Step 1: Download Images with Target Objects
In my case, we need to be able to detect shoe in the SMB Market Place Solution for an intelligent online shopping experience on finding matched shoe with a photo through Facebook Messenger. So I need a dataset of shoe images, which I can easily to find from google by searching "shoe" images.
To download the images in bulk, I used a google chrome extension named
Fatkun Batch Download Image.
- Unselect the images without shoe and the carton images(no JPG format) from google search result.
- Click More Options buttons to rename the image with format "shoes_{NO000}.JPEG" as attached screen, which will save the image as shoes_000.JPEG~shoe_999.JPEG
Some tips:
1).Save the image with to an appropriate format. In my case, JPEG format is required by annotation tool (in my case )afterwards.
2).The closer images(angle, background etc) in the training dataset to the real image input in your case, the more accurate detection results.
3).You may need from 300~600 images per class for a relatively very good detection result as expected. It may requires more image from different angle and background to have a nearly perfect detection. In my case I have 600 images downloaded(540 for training, 60 for testing).

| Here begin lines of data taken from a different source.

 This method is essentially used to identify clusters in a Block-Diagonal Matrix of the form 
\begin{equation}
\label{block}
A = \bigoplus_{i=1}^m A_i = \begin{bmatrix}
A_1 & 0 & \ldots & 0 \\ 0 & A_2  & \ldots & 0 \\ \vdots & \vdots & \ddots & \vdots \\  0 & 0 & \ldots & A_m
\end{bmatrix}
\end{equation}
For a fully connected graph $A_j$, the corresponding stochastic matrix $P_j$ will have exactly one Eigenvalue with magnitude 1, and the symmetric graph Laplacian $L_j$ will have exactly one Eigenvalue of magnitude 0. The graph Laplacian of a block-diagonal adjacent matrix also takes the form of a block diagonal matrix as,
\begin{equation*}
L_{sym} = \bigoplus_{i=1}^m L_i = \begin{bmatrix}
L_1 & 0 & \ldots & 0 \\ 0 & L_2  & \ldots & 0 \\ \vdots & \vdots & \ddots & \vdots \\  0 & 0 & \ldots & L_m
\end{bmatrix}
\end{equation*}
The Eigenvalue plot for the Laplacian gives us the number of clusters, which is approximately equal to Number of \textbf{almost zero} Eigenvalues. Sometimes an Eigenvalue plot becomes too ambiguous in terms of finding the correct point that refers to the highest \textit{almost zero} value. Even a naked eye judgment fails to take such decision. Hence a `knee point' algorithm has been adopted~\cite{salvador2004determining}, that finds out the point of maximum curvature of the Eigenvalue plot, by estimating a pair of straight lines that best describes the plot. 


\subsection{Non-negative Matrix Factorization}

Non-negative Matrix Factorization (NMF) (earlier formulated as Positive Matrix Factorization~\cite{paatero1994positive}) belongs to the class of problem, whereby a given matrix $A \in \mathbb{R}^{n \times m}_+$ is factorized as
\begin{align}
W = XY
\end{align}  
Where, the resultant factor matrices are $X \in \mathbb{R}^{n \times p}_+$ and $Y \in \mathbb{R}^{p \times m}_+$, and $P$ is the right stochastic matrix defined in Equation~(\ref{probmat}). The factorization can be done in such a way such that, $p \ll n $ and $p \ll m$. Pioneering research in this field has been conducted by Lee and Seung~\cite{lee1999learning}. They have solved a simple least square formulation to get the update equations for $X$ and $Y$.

- Click Save Image button then you will have the images downloaded. Let's rename the image folder as "dataset".
Step 2: Label the Images with the Target Objects
Now you need to annotate all the downloaded images by marking the exact bounding boxes of shoe on the images with annotation tool.
In my case, I use
LabelImg to label the shoe images with YOLO format, which supports VOC-Pascal and YOLO format. Just simply save the yolo output txt file in the same folder of images(dataset).
As a result, yolo format annotation are created for all the images. An example of yolo annotation as below.

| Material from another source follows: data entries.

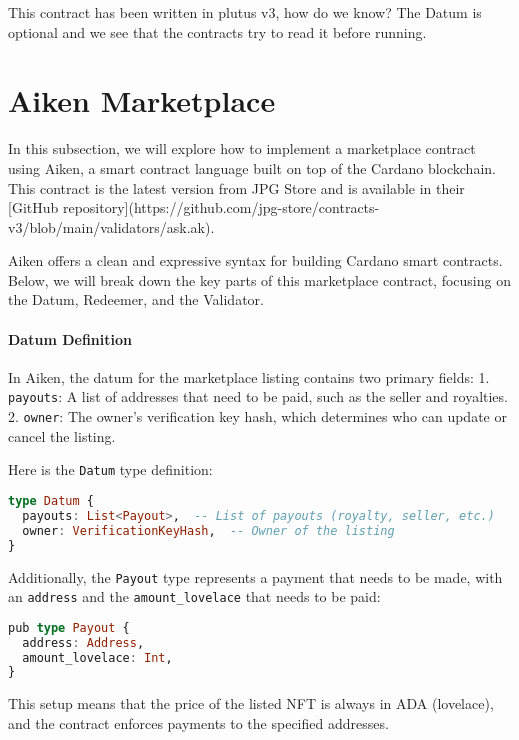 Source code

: This contract has been written in plutus v3, how do we know?
The Datum is optional and we see that the contracts try to read it before running.

\section{Aiken Marketplace}

In this subsection, we will explore how to implement a marketplace contract using Aiken, a smart contract language built on top of the Cardano blockchain. This contract is the latest version from JPG Store and is available in their [GitHub repository](https://github.com/jpg-store/contracts-v3/blob/main/validators/ask.ak).

Aiken offers a clean and expressive syntax for building Cardano smart contracts. Below, we will break down the key parts of this marketplace contract, focusing on the Datum, Redeemer, and the Validator.

\paragraph{Datum Definition}
In Aiken, the datum for the marketplace listing contains two primary fields:
1. \texttt{payouts}: A list of addresses that need to be paid, such as the seller and royalties.
2. \texttt{owner}: The owner’s verification key hash, which determines who can update or cancel the listing.

Here is the \texttt{Datum} type definition:

\begin{lstlisting}[language=haskell, caption=Datum Definition in Aiken]
type Datum {
  payouts: List<Payout>,  -- List of payouts (royalty, seller, etc.)
  owner: VerificationKeyHash,  -- Owner of the listing
}
\end{lstlisting}

Additionally, the \texttt{Payout} type represents a payment that needs to be made, with an \texttt{address} and the \texttt{amount\_lovelace} that needs to be paid:

\begin{lstlisting}[language=haskell, caption=Payout Definition in Aiken]
pub type Payout {
  address: Address,
  amount_lovelace: Int,
}
\end{lstlisting}

This setup means that the price of the listed NFT is always in ADA (lovelace), and the contract enforces payments to the specified addresses.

0 0.324444 0.371111 0.337778 0.484444
0 0.642222 0.640000 0.200000 0.506667
class_index box_x1_ratio box_y1_ratio box_width_ratio box_height_ratio
0 - The index of object, in my case, only one class - shoe.
0.324444 - box_x1_ratio(box_x1 / image_width)
0.371111 - box_y1_ratio(box_y1 / image_height)
...
Step 3: Generate the image list text files for training and testing.
1).Download the scripts
2).Structure the
directories tree as below:
The sample source code available here
training
-dataset //(Please copy your dataset from step 2 to here)
-*.JPEG
-*.txt
3).Run this script:
$ python create_train_list.py
As a result, 10% of the dataset will be allocated into test_list.txt, the rest of the dataset as train_list.txt. Now we are ready to train the custom object detector.
2.Training Custom Object Detection Model
Step 4: Follow this manual to install Darknet for YOLO
Simply, just run the following commands.
git clone https://github.com/pjreddie/darknet
cd darknet
make
[Optional] If you would like to play with YOLO object detection with pre-trained model on MS COCO dataset, you can follow the steps in the manual to download the
yolov3.weights and run the detector with command
./darknet detect cfg/yolov3.cfg yolov3.weights data/dog.jpg
If you are running a Windows machine, you can refer to
this fork.
Step 5: Copy the training folder in step 3 to darknet folder
as a result, darknet/training incorporate all training related materials.
Step 6: Recalculate the anchor box with K-Mean.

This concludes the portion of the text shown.